Materials provided.
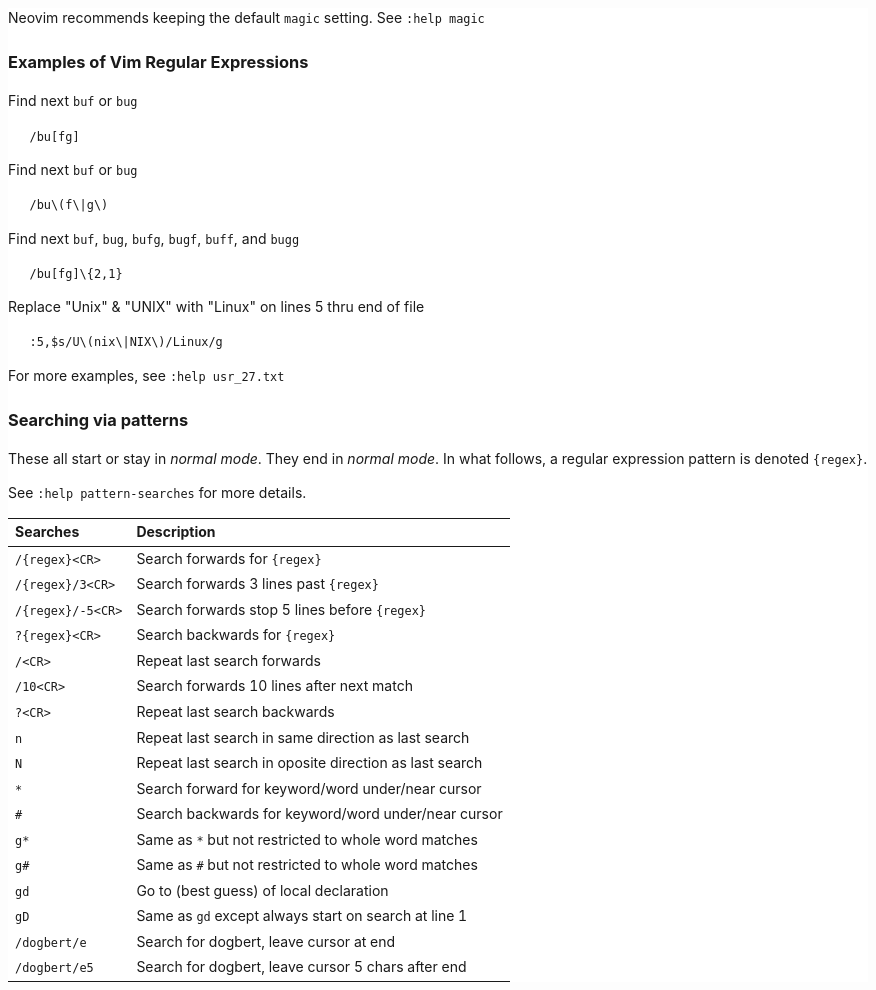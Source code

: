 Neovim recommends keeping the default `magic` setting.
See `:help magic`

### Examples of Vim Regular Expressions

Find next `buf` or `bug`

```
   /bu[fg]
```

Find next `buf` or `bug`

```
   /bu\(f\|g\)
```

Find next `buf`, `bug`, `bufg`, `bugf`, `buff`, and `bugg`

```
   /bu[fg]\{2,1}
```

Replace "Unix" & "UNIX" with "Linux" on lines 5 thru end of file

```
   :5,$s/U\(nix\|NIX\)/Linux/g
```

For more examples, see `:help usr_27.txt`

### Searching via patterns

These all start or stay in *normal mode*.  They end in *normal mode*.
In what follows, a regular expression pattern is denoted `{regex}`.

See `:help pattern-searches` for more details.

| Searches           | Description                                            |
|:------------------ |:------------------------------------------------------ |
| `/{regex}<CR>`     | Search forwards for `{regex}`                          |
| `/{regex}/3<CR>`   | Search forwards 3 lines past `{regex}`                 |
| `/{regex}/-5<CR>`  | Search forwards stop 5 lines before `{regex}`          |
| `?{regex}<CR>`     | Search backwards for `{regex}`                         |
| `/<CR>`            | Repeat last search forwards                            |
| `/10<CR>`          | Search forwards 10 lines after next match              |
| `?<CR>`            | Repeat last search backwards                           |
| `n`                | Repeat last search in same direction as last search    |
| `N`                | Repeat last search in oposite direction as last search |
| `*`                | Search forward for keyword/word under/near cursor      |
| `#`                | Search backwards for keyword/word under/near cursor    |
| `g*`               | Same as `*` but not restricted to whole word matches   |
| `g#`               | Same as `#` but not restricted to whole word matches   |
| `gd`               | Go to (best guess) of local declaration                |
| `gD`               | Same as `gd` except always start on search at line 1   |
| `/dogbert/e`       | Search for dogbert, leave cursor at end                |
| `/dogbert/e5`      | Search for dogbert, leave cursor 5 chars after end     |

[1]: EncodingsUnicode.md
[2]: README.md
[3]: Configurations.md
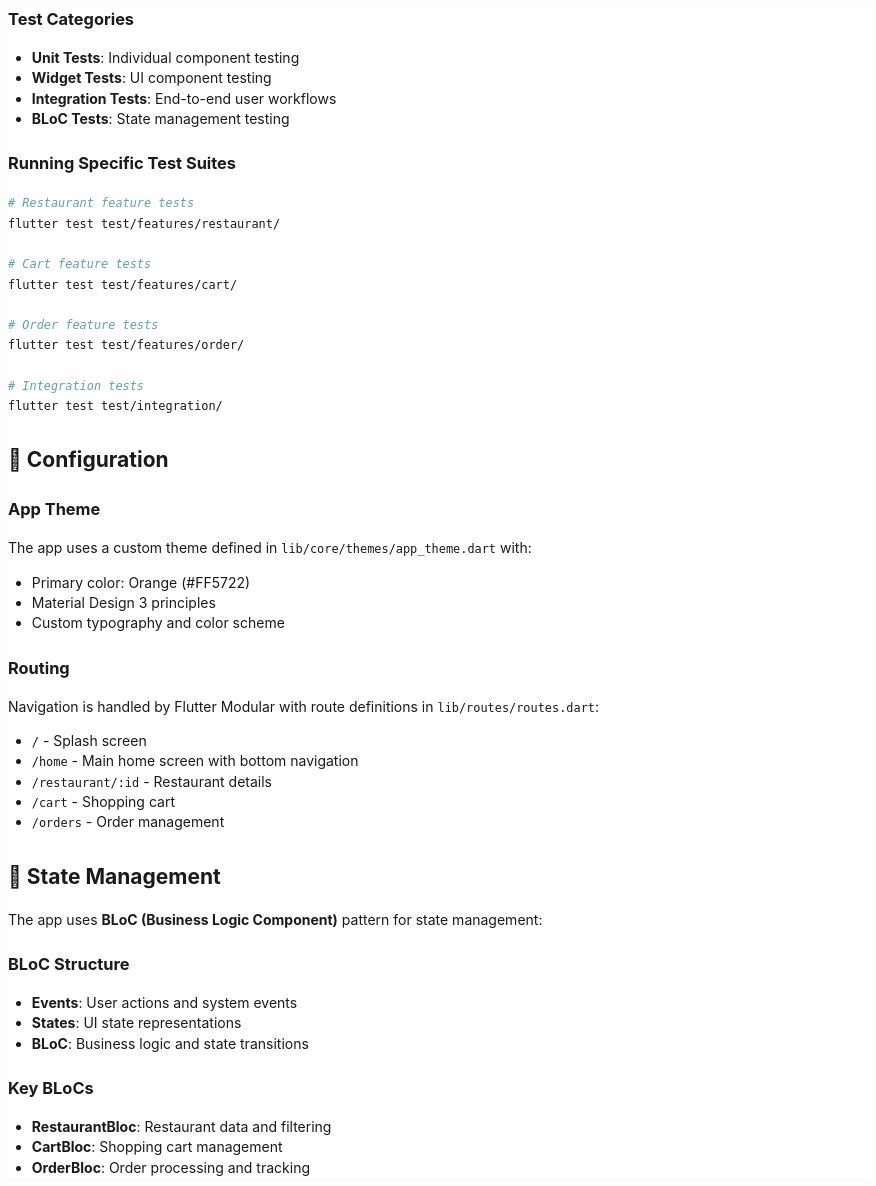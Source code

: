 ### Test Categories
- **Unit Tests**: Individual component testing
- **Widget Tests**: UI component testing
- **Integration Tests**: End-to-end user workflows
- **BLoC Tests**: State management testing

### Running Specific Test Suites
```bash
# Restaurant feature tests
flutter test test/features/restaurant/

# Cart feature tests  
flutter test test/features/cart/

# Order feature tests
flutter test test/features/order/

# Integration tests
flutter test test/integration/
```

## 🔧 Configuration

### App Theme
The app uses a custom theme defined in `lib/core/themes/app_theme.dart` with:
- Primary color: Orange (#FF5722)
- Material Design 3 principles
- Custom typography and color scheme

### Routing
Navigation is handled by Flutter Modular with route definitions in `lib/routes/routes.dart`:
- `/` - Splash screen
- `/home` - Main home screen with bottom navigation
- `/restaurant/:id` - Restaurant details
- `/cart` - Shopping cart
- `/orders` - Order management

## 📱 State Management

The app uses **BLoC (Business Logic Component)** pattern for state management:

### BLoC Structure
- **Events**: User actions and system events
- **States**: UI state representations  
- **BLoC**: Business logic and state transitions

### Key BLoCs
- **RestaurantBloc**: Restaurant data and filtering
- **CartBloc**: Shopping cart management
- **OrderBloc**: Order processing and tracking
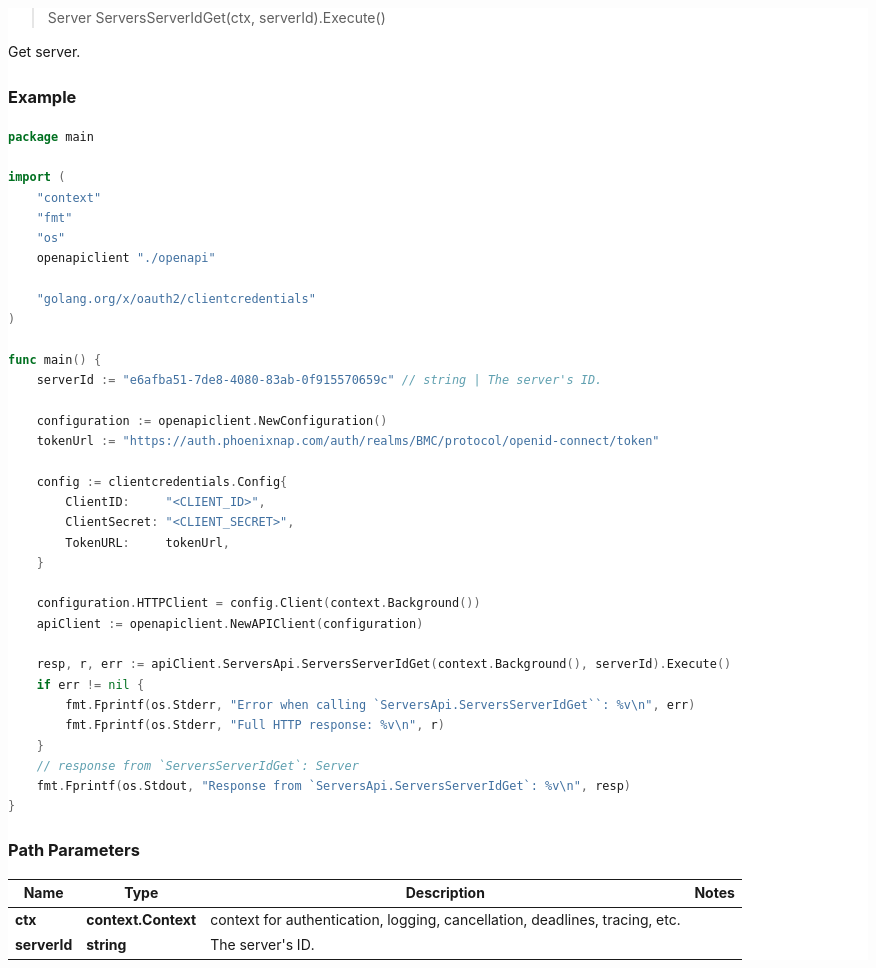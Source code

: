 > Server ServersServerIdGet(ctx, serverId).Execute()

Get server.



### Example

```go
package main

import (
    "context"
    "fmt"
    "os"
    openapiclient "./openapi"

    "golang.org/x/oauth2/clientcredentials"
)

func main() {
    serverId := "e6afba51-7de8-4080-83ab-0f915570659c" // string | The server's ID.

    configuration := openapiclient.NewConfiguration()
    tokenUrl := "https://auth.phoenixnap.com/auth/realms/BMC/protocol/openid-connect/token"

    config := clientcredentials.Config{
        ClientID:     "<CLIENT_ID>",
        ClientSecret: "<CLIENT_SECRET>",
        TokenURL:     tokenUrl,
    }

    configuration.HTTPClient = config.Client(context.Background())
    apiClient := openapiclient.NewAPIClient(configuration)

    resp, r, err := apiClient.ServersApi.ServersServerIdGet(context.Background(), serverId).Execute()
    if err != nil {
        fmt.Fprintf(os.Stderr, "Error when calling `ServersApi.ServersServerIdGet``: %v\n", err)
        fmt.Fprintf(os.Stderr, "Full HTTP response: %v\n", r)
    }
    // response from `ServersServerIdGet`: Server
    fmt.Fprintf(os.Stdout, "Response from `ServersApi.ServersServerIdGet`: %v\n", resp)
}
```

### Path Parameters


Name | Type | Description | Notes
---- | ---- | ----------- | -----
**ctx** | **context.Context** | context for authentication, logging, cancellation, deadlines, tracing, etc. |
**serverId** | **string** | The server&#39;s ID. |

Requirement.
Where a picture appears, skip it and copy the rest of the data word for word.

Reply to the task.
Source code

: Neovim recommends keeping the default `magic` setting.
See `:help magic`

### Examples of Vim Regular Expressions

Find next `buf` or `bug`

```
   /bu[fg]
```

Find next `buf` or `bug`

```
   /bu\(f\|g\)
```

Find next `buf`, `bug`, `bufg`, `bugf`, `buff`, and `bugg`

```
   /bu[fg]\{2,1}
```

Replace "Unix" & "UNIX" with "Linux" on lines 5 thru end of file

```
   :5,$s/U\(nix\|NIX\)/Linux/g
```

For more examples, see `:help usr_27.txt`

### Searching via patterns

These all start or stay in *normal mode*.  They end in *normal mode*.
In what follows, a regular expression pattern is denoted `{regex}`.

See `:help pattern-searches` for more details.

| Searches           | Description                                            |
|:------------------ |:------------------------------------------------------ |
| `/{regex}<CR>`     | Search forwards for `{regex}`                          |
| `/{regex}/3<CR>`   | Search forwards 3 lines past `{regex}`                 |
| `/{regex}/-5<CR>`  | Search forwards stop 5 lines before `{regex}`          |
| `?{regex}<CR>`     | Search backwards for `{regex}`                         |
| `/<CR>`            | Repeat last search forwards                            |
| `/10<CR>`          | Search forwards 10 lines after next match              |
| `?<CR>`            | Repeat last search backwards                           |
| `n`                | Repeat last search in same direction as last search    |
| `N`                | Repeat last search in oposite direction as last search |
| `*`                | Search forward for keyword/word under/near cursor      |
| `#`                | Search backwards for keyword/word under/near cursor    |
| `g*`               | Same as `*` but not restricted to whole word matches   |
| `g#`               | Same as `#` but not restricted to whole word matches   |
| `gd`               | Go to (best guess) of local declaration                |
| `gD`               | Same as `gd` except always start on search at line 1   |
| `/dogbert/e`       | Search for dogbert, leave cursor at end                |
| `/dogbert/e5`      | Search for dogbert, leave cursor 5 chars after end     |

[1]: EncodingsUnicode.md
[2]: README.md
[3]: Configurations.md
Source code

: ### Test Categories
- **Unit Tests**: Individual component testing
- **Widget Tests**: UI component testing
- **Integration Tests**: End-to-end user workflows
- **BLoC Tests**: State management testing

### Running Specific Test Suites
```bash
# Restaurant feature tests
flutter test test/features/restaurant/

# Cart feature tests  
flutter test test/features/cart/

# Order feature tests
flutter test test/features/order/

# Integration tests
flutter test test/integration/
```

## 🔧 Configuration

### App Theme
The app uses a custom theme defined in `lib/core/themes/app_theme.dart` with:
- Primary color: Orange (#FF5722)
- Material Design 3 principles
- Custom typography and color scheme

### Routing
Navigation is handled by Flutter Modular with route definitions in `lib/routes/routes.dart`:
- `/` - Splash screen
- `/home` - Main home screen with bottom navigation
- `/restaurant/:id` - Restaurant details
- `/cart` - Shopping cart
- `/orders` - Order management

## 📱 State Management

The app uses **BLoC (Business Logic Component)** pattern for state management:

### BLoC Structure
- **Events**: User actions and system events
- **States**: UI state representations  
- **BLoC**: Business logic and state transitions

### Key BLoCs
- **RestaurantBloc**: Restaurant data and filtering
- **CartBloc**: Shopping cart management
- **OrderBloc**: Order processing and tracking
Source code

: > Server ServersServerIdGet(ctx, serverId).Execute()

Get server.



### Example

```go
package main

import (
    "context"
    "fmt"
    "os"
    openapiclient "./openapi"

    "golang.org/x/oauth2/clientcredentials"
)

func main() {
    serverId := "e6afba51-7de8-4080-83ab-0f915570659c" // string | The server's ID.

    configuration := openapiclient.NewConfiguration()
    tokenUrl := "https://auth.phoenixnap.com/auth/realms/BMC/protocol/openid-connect/token"

    config := clientcredentials.Config{
        ClientID:     "<CLIENT_ID>",
        ClientSecret: "<CLIENT_SECRET>",
        TokenURL:     tokenUrl,
    }

    configuration.HTTPClient = config.Client(context.Background())
    apiClient := openapiclient.NewAPIClient(configuration)

    resp, r, err := apiClient.ServersApi.ServersServerIdGet(context.Background(), serverId).Execute()
    if err != nil {
        fmt.Fprintf(os.Stderr, "Error when calling `ServersApi.ServersServerIdGet``: %v\n", err)
        fmt.Fprintf(os.Stderr, "Full HTTP response: %v\n", r)
    }
    // response from `ServersServerIdGet`: Server
    fmt.Fprintf(os.Stdout, "Response from `ServersApi.ServersServerIdGet`: %v\n", resp)
}
```

### Path Parameters


Name | Type | Description | Notes
---- | ---- | ----------- | -----
**ctx** | **context.Context** | context for authentication, logging, cancellation, deadlines, tracing, etc. |
**serverId** | **string** | The server&#39;s ID. |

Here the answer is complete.